While this was welcomed by the defendants, the hugely increased damages bill was hard to swallow, despite the movie companies in question originally demanding more than SEK 9,000,000 (US$985,800). The four million damages award, the Court of Appeal ruled, was the amount a hypothetical license to distribute would have cost.
DagensJuridik reports that two out of the four men have now taken their case to the highest court in the land, the Högsta Domstolen (Supreme Court).

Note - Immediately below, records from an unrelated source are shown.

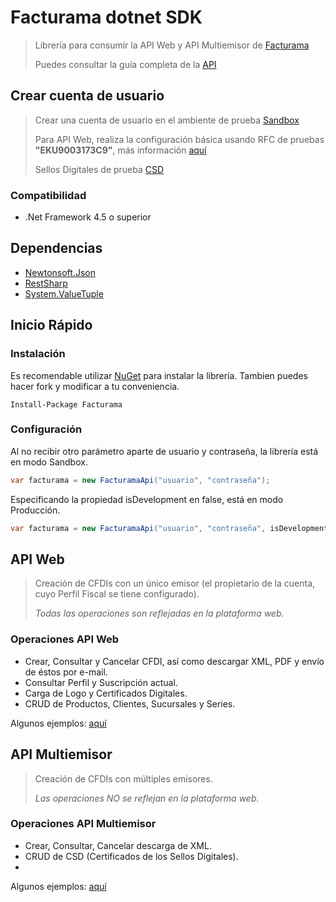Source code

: # Facturama dotnet  SDK

> Librería para consumir la API Web y API Multiemisor de [Facturama](https://api.facturama.mx/)
>
> Puedes consultar la guía completa de la [API](https://apisandbox.facturama.mx/guias)
## Crear cuenta de usuario

> Crear una cuenta de usuario en el ambiente de prueba [Sandbox](https://dev.facturama.mx/api/login) 
>
> Para API Web, realiza la configuración básica usando RFC de pruebas **"EKU9003173C9"**, más información [aquí](https://apisandbox.facturama.mx/guias/perfil-fiscal)
>
> Sellos Digitales de prueba  [CSD](https://github.com/rafa-dx/facturama-CSD-prueba)


### Compatibilidad
* .Net Framework 4.5 o superior

## Dependencias
* [Newtonsoft.Json](http://james.newtonking.com/json)
* [RestSharp](http://restsharp.org/)
* [System.ValueTuple](https://www.nuget.org/packages/System.ValueTuple/)

## Inicio Rápido

### Instalación 

Es recomendable utilizar [NuGet](http://docs.nuget.org) para instalar la librería. Tambien puedes hacer fork y modificar a tu conveniencia.
```net
Install-Package Facturama
```

### Configuración  

Al no recibir otro parámetro aparte de usuario y contraseña, la librería está en modo Sandbox.
```cs
var facturama = new FacturamaApi("usuario", "contraseña");
```
Especificando la propiedad isDevelopment en false, está en modo Producción.
```cs
var facturama = new FacturamaApi("usuario", "contraseña", isDevelopment: false);
```

## API Web

> Creación de CFDIs con un único emisor (el propietario de la cuenta, cuyo Perfil Fiscal se tiene configurado).
> 
> *Todas las operaciones son reflejadas en la plataforma web.*
### Operaciones API Web
- Crear, Consultar y Cancelar CFDI, así como descargar XML, PDF y envío de éstos por e-mail.
- Consultar Perfil y Suscripción actual.
- Carga de Logo y Certificados Digitales.
- CRUD de Productos, Clientes, Sucursales y Series.

Algunos ejemplos: [aquí](https://github.com/Facturama/facturama-dotnet-sdk/wiki/API-Web)


## API Multiemisor

> Creación de CFDIs con múltiples emisores.
>
> *Las operaciones NO se reflejan en la plataforma web.*
### Operaciones API Multiemisor

- Crear, Consultar, Cancelar descarga de XML.
- CRUD de CSD (Certificados de los Sellos Digitales).
- 
Algunos ejemplos: [aquí](https://github.com/Facturama/facturama-dotnet-sdk/wiki/API-Multiemisor)
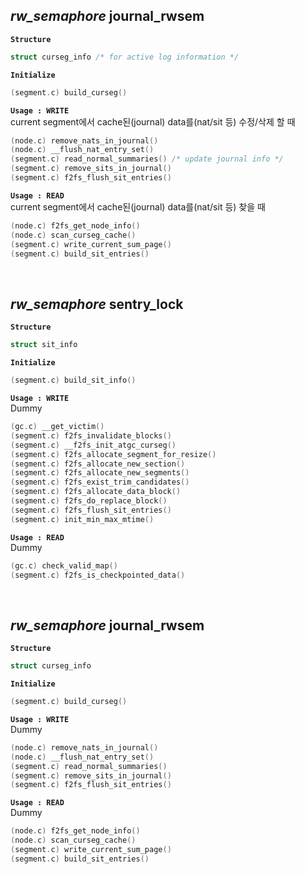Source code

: ## *rw_semaphore* journal_rwsem

**`Structure`** 
```c
struct curseg_info /* for active log information */
```

**`Initialize`** 
```c
(segment.c) build_curseg()
```

**`Usage : WRITE`**  
current segment에서 cache된(journal) data를(nat/sit 등) 수정/삭제 할 때
```c
(node.c) remove_nats_in_journal()
(node.c) __flush_nat_entry_set()
(segment.c) read_normal_summaries() /* update journal info */
(segment.c) remove_sits_in_journal()
(segment.c) f2fs_flush_sit_entries()
```

**`Usage : READ`**  
current segment에서 cache된(journal) data를(nat/sit 등) 찾을 때
```c
(node.c) f2fs_get_node_info()
(node.c) scan_curseg_cache()
(segment.c) write_current_sum_page()
(segment.c) build_sit_entries()
```
<br>


## *rw_semaphore* sentry_lock

**`Structure`** 
```c
struct sit_info
```

**`Initialize`** 
```c
(segment.c) build_sit_info()
```

**`Usage : WRITE`**  
Dummy
```c
(gc.c) __get_victim()
(segment.c) f2fs_invalidate_blocks()
(segment.c) __f2fs_init_atgc_curseg()
(segment.c) f2fs_allocate_segment_for_resize()
(segment.c) f2fs_allocate_new_section()
(segment.c) f2fs_allocate_new_segments()
(segment.c) f2fs_exist_trim_candidates()
(segment.c) f2fs_allocate_data_block()
(segment.c) f2fs_do_replace_block()
(segment.c) f2fs_flush_sit_entries()
(segment.c) init_min_max_mtime()
```

**`Usage : READ`**  
Dummy
```c
(gc.c) check_valid_map()
(segment.c) f2fs_is_checkpointed_data()
```
<br>

## *rw_semaphore* journal_rwsem

**`Structure`** 
```c
struct curseg_info
```

**`Initialize`** 
```c
(segment.c) build_curseg()
```

**`Usage : WRITE`**  
Dummy
```c
(node.c) remove_nats_in_journal()
(node.c) __flush_nat_entry_set()
(segment.c) read_normal_summaries()
(segment.c) remove_sits_in_journal()
(segment.c) f2fs_flush_sit_entries()
```

**`Usage : READ`**  
Dummy
```c
(node.c) f2fs_get_node_info()
(node.c) scan_curseg_cache()
(segment.c) write_current_sum_page()
(segment.c) build_sit_entries()
```
<br>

Unlike the lower court, the Supreme Court will not determine the guilt or otherwise of the defendants. The hearing will only concern whether the damages award and compensation for the film industry was reasonable when it was set at SEK 4,250,000 (US$465,500).
The Supreme Court will also have no involvement in the conditional sentences previously handed down by the Göta Hovrätt (Court of Appeal). They will stand as previously ordered, with two of the defendants paying daily fines, penalties based on the offender’s daily personal income.
Also under consideration by the Supreme Court is the ruling handed down in the Swefilmer case. In March this year, two men had their sentences increased by the Court of Appeal in Sweden.
After originally being told to serve three years in prison, the main operator of the site had his sentence increased to four years with additional damages on top. The second man’s conditional sentence was augmented with a fine.
Swedish anti-piracy outfit Rights Alliance has long campaigned for harsher sentences for copyright infringement offenses in Sweden, particularly those handed down in connection with file-sharing platforms. It argues that when courts go soft on offenders, it only encourages others to set up similar operations in what is then perceived as a safe(r) haven.